How can the sum of reciprocals be derived from the product of primes?

[heartless]

Hello,
I'm trying to prove that

$$\sum_{n=1}^\infty \frac{1}{n^s} = \prod_{p} (1-p^ {-s} )^ {-1}$$

I know why it is and a proof, but I'm actually looking for
a different way to prove going backward and deriving the
sum from the product of primes. Can you show me a way to do that?
I'd like to start with...
$$\prod_{p} (1-p^ {-s} )^ {-1} = ...$$

Thanks,

p.s that -s above and then following -1 should be both exponents for the equation
same with -s and -1 on the bottom, I'm not the master latex writer. Can somebody also tell me why it doesn't work?

 

[SirArthur333]

Hello,
I'm trying to prove that

$$\sum_{n=1}^\infty \frac{1}{n^s} = \prod_{p} (1-p^ {-s} )^ {-1}$$

I know why it is and a proof, but I'm actually looking for
a different way to prove going backward and deriving the
sum from the product of primes. Can you show me a way to do that?
I'd like to start with...
$$\prod_{p} (1-p^ {-s} )^ {-1} = ...$$

Thanks,

p.s that -s above and then following -1 should be both exponents for the equation
same with -s and -1 on the bottom, I'm not the master latex writer. Can somebody also tell me why it doesn't work?

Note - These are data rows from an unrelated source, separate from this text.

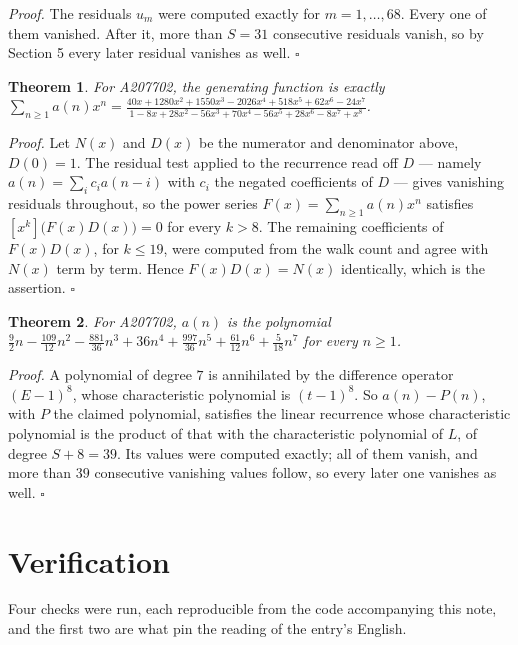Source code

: \documentclass[11pt]{article}
\newtheorem{theorem}{Theorem}
\theoremstyle{definition}
\begin{document}
{\itshape Proof.} The residuals $u_m$ were computed exactly for $m = 1,\dots,68$. Every one of them vanished. After it, more than $S = 31$ consecutive residuals vanish, so by Section 5 every later residual vanishes as well. $\square$

\begin{theorem} For A207702, the generating function is exactly $\sum_{n\ge 1} a(n)x^n = \frac{40x + 1280x^{2} + 1550x^{3} - 2026x^{4} + 518x^{5} + 62x^{6} - 24x^{7}}{1 - 8x + 28x^{2} - 56x^{3} + 70x^{4} - 56x^{5} + 28x^{6} - 8x^{7} + x^{8}}$.\end{theorem}

{\itshape Proof.} Let $N(x)$ and $D(x)$ be the numerator and denominator above, $D(0)=1$. The residual test applied to the recurrence read off $D$ --- namely $a(n) = \sum_i c_i a(n-i)$ with $c_i$ the negated coefficients of $D$ --- gives vanishing residuals throughout, so the power series $F(x)=\sum_{n\ge 1}a(n)x^n$ satisfies $[x^k]\bigl(F(x)D(x)\bigr) = 0$ for every $k > 8$. The remaining coefficients of $F(x)D(x)$, for $k \le 19$, were computed from the walk count and agree with $N(x)$ term by term. Hence $F(x)D(x) = N(x)$ identically, which is the assertion. $\square$

\begin{theorem} For A207702, $a(n)$ is the polynomial $\frac{9}{2}n - \frac{109}{12}n^{2} - \frac{881}{36}n^{3} + 36n^{4} + \frac{997}{36}n^{5} + \frac{61}{12}n^{6} + \frac{5}{18}n^{7}$ for every $n \ge 1$.\end{theorem}

{\itshape Proof.} A polynomial of degree $7$ is annihilated by the difference operator $(E-1)^{8}$, whose characteristic polynomial is $(t-1)^{8}$. So $a(n) - P(n)$, with $P$ the claimed polynomial, satisfies the linear recurrence whose characteristic polynomial is the product of that with the characteristic polynomial of $L$, of degree $S + 8 = 39$. Its values were computed exactly; all of them vanish, and more than $39$ consecutive vanishing values follow, so every later one vanishes as well. $\square$

\section{Verification}

Four checks were run, each reproducible from the code accompanying this note, and the first two are what pin the reading of the entry's English.
\end{document}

The golden key lives in the golden house with goldielocks. It is guarded by two dragons. Penitent man will pass.

 

[heartless]

The golden key lives in the golden house with goldielocks. It is guarded by two dragons. Penitent man will pass.

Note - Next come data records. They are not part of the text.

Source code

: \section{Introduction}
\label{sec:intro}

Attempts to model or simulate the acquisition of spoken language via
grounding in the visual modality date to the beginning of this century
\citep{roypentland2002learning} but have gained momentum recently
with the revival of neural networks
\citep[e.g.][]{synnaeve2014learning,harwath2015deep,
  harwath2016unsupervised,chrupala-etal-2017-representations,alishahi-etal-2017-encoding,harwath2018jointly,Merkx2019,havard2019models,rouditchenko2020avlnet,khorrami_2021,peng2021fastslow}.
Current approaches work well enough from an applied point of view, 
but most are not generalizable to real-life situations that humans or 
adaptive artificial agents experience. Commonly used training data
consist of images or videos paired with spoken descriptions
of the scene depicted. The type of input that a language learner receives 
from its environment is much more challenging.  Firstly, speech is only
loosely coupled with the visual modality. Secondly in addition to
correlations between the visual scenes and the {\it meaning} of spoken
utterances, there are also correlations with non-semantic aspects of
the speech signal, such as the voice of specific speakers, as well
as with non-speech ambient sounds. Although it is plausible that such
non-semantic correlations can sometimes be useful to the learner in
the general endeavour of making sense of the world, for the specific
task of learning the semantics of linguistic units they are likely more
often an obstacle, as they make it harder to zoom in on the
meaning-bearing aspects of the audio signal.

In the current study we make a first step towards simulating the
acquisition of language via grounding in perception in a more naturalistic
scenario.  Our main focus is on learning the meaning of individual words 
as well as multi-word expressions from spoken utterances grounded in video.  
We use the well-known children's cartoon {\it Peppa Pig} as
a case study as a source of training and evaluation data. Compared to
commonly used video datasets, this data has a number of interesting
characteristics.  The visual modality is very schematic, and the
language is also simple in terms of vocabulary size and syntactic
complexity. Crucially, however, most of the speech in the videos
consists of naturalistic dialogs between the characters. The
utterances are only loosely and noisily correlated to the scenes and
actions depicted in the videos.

I will never pass... but! I wouldn't have to, if you show me the very proof :)

 

[shmoe]

I know why it is and a proof, but I'm actually looking for
a different way to prove going backward and deriving the
sum from the product of primes. Can you show me a way to do that?

What proof do you know? The usual is to look at the finite product $$\prod_{p\leq x}(1-p^{-s})^{-1}$$ and expand using geometric series. Then compare with $$\sum_{n\leq x} n^{-s}$$, and show the difference the two goes to zero as x-> infinity.